[DIRECTIONS] Given these entries, repeat exactly the lines starting with the one that has "tokens for response" and going on through the one that has "A type is every", both included, but none of the pictures.

*****

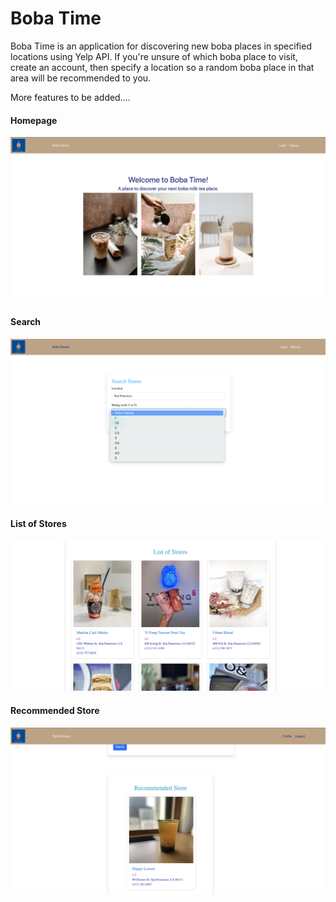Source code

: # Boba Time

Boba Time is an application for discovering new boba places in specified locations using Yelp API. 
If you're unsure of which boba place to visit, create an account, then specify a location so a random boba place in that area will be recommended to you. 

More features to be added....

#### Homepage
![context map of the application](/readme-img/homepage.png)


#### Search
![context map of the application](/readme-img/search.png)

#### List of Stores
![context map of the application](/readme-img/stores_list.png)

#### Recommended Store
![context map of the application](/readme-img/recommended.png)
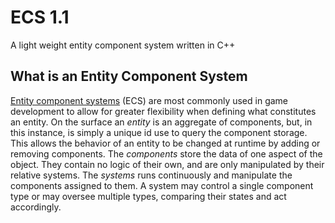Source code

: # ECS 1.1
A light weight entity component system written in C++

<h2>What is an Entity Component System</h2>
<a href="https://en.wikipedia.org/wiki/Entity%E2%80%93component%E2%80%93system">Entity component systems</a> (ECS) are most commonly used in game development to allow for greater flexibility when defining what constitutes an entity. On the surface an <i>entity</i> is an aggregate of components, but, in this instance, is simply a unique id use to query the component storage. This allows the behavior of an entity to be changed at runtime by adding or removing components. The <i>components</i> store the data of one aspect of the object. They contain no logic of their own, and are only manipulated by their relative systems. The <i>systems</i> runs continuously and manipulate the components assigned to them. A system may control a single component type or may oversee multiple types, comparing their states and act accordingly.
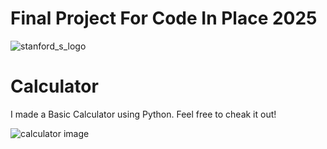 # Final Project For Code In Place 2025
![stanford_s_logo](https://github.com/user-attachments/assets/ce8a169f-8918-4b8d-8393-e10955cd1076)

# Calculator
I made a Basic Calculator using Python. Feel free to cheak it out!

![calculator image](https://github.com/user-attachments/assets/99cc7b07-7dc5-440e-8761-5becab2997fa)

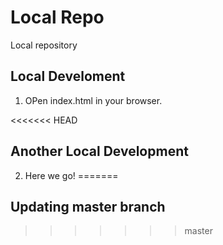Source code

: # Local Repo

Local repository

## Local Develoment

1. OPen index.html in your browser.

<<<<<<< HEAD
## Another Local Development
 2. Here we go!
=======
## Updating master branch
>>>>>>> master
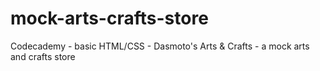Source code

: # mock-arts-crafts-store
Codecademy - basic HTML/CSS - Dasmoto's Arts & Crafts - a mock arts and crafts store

*****

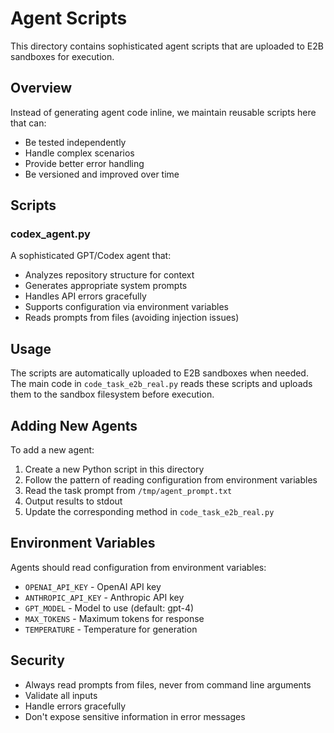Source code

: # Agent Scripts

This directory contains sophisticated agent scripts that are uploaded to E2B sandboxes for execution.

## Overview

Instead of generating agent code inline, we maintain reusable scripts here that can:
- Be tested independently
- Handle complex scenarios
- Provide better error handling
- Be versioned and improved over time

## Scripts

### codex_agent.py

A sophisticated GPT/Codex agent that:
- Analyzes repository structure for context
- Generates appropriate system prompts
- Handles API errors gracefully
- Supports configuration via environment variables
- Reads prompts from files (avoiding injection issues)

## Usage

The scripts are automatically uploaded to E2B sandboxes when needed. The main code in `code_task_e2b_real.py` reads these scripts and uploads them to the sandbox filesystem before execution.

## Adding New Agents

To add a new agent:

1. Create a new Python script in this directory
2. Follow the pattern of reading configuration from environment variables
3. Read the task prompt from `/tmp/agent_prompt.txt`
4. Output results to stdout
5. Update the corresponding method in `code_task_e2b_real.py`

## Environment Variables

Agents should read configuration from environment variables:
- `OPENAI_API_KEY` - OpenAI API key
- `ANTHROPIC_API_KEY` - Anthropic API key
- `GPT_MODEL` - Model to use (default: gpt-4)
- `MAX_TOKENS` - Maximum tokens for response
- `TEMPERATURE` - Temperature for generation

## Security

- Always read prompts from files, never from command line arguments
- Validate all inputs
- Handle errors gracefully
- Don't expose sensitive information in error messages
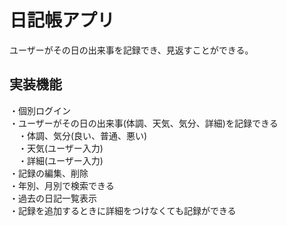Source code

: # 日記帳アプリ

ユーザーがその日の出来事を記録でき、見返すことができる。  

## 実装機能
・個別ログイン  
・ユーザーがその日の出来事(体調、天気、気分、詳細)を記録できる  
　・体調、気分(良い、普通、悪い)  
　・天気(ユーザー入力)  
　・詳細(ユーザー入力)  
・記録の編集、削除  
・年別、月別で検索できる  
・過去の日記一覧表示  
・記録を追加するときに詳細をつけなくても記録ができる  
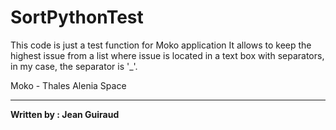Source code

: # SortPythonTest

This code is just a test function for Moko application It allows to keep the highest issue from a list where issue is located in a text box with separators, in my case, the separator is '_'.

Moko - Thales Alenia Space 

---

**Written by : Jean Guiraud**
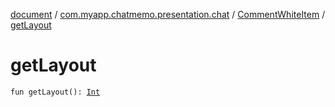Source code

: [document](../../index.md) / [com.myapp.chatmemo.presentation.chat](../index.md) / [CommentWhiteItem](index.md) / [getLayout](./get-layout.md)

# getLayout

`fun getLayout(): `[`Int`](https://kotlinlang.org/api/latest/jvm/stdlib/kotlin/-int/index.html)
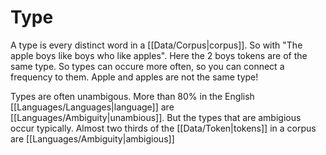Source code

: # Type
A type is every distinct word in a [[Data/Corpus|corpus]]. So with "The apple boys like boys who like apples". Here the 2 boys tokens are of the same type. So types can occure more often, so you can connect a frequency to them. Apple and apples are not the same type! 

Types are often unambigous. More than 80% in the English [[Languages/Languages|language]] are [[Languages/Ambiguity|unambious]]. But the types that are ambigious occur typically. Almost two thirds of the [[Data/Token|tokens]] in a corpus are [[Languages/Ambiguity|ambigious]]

*****

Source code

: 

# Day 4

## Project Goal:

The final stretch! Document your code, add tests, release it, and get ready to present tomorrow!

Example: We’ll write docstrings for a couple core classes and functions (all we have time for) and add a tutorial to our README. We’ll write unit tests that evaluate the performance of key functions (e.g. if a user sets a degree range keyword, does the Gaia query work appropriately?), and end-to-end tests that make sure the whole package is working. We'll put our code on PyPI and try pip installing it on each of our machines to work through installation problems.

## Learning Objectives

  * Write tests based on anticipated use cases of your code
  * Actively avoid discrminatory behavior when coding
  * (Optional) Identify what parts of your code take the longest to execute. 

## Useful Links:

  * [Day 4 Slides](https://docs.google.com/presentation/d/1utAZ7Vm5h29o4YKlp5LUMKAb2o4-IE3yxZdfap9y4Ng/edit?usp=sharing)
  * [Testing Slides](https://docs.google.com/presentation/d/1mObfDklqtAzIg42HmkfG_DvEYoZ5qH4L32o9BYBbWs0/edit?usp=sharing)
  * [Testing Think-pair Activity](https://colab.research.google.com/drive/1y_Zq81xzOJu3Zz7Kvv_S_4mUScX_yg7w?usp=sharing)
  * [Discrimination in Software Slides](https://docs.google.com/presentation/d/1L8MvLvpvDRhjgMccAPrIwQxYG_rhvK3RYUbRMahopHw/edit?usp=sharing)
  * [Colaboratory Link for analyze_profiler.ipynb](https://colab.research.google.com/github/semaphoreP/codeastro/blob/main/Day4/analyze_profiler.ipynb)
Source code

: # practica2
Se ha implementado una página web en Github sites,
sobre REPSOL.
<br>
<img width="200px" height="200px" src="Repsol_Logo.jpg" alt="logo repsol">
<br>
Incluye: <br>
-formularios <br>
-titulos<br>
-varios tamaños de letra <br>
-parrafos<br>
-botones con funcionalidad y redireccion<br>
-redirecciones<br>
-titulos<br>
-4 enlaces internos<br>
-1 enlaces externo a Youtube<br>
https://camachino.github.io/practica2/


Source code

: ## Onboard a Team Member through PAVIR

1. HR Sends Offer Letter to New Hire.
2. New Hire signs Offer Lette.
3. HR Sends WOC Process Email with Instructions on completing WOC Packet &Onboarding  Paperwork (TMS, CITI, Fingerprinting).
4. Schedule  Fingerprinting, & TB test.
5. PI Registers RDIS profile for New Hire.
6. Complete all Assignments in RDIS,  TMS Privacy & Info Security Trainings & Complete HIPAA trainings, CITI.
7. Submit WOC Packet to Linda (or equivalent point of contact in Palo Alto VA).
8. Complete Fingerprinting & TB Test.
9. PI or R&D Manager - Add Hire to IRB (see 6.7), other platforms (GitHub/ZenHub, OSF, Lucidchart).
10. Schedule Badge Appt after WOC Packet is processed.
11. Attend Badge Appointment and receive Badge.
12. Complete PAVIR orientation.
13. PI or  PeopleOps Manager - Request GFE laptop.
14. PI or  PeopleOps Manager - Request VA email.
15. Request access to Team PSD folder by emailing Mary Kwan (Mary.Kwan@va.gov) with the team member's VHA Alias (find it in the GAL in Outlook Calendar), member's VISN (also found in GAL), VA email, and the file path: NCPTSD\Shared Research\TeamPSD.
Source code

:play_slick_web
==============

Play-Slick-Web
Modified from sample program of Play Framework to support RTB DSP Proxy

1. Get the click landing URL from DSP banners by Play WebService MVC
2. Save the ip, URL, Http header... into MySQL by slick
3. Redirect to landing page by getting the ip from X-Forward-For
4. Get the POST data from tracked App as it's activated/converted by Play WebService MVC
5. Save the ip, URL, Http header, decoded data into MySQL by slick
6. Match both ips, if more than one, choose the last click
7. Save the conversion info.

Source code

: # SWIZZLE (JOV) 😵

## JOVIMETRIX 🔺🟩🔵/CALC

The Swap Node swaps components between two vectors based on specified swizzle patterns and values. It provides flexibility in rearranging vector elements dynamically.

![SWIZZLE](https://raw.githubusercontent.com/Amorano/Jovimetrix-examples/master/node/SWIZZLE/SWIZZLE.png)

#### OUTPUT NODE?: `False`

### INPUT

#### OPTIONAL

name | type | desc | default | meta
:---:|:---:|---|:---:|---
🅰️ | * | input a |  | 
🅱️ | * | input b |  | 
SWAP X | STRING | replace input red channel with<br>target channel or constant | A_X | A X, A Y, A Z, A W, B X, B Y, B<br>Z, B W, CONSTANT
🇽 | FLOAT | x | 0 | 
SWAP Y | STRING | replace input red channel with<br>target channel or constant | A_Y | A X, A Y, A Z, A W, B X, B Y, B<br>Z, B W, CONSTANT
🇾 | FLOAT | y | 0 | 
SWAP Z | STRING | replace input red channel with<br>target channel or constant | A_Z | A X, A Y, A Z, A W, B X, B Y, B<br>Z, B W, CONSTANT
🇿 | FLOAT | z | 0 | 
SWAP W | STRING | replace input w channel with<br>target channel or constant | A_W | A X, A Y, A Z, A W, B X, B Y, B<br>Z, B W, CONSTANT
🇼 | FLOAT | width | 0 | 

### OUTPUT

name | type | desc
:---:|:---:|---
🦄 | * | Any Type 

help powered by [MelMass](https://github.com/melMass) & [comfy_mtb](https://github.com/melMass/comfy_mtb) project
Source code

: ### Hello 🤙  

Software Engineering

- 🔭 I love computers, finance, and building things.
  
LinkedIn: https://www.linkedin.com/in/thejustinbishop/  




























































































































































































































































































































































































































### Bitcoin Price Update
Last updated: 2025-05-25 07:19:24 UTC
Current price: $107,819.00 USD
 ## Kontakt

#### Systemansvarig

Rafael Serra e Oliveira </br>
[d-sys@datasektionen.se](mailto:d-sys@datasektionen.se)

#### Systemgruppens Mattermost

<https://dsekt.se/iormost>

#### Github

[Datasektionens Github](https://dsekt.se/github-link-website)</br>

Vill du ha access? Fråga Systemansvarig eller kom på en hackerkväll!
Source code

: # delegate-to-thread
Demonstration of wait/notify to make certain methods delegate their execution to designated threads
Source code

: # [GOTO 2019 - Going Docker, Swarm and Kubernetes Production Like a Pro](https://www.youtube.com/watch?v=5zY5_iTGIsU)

*****

[REPLY]
- `MAX_TOKENS` - Maximum tokens for response
- `TEMPERATURE` - Temperature for generation

## Security

- Always read prompts from files, never from command line arguments
- Validate all inputs
- Handle errors gracefully
- Don't expose sensitive information in error messages
Source code

: # 日記帳アプリ

ユーザーがその日の出来事を記録でき、見返すことができる。  

## 実装機能
・個別ログイン  
・ユーザーがその日の出来事(体調、天気、気分、詳細)を記録できる  
　・体調、気分(良い、普通、悪い)  
　・天気(ユーザー入力)  
　・詳細(ユーザー入力)  
・記録の編集、削除  
・年別、月別で検索できる  
・過去の日記一覧表示  
・記録を追加するときに詳細をつけなくても記録ができる  
Source code

: # SortPythonTest

This code is just a test function for Moko application It allows to keep the highest issue from a list where issue is located in a text box with separators, in my case, the separator is '_'.

Moko - Thales Alenia Space 

---

**Written by : Jean Guiraud**
Source code

: [document](../../index.md) / [com.myapp.chatmemo.presentation.chat](../index.md) / [CommentWhiteItem](index.md) / [getLayout](./get-layout.md)

# getLayout

`fun getLayout(): `[`Int`](https://kotlinlang.org/api/latest/jvm/stdlib/kotlin/-int/index.html)
Source code

: # Type
A type is every distinct word in a [[Data/Corpus|corpus]]. So with "The apple boys like boys who like apples". Here the 2 boys tokens are of the same type. So types can occure more often, so you can connect a frequency to them. Apple and apples are not the same type! 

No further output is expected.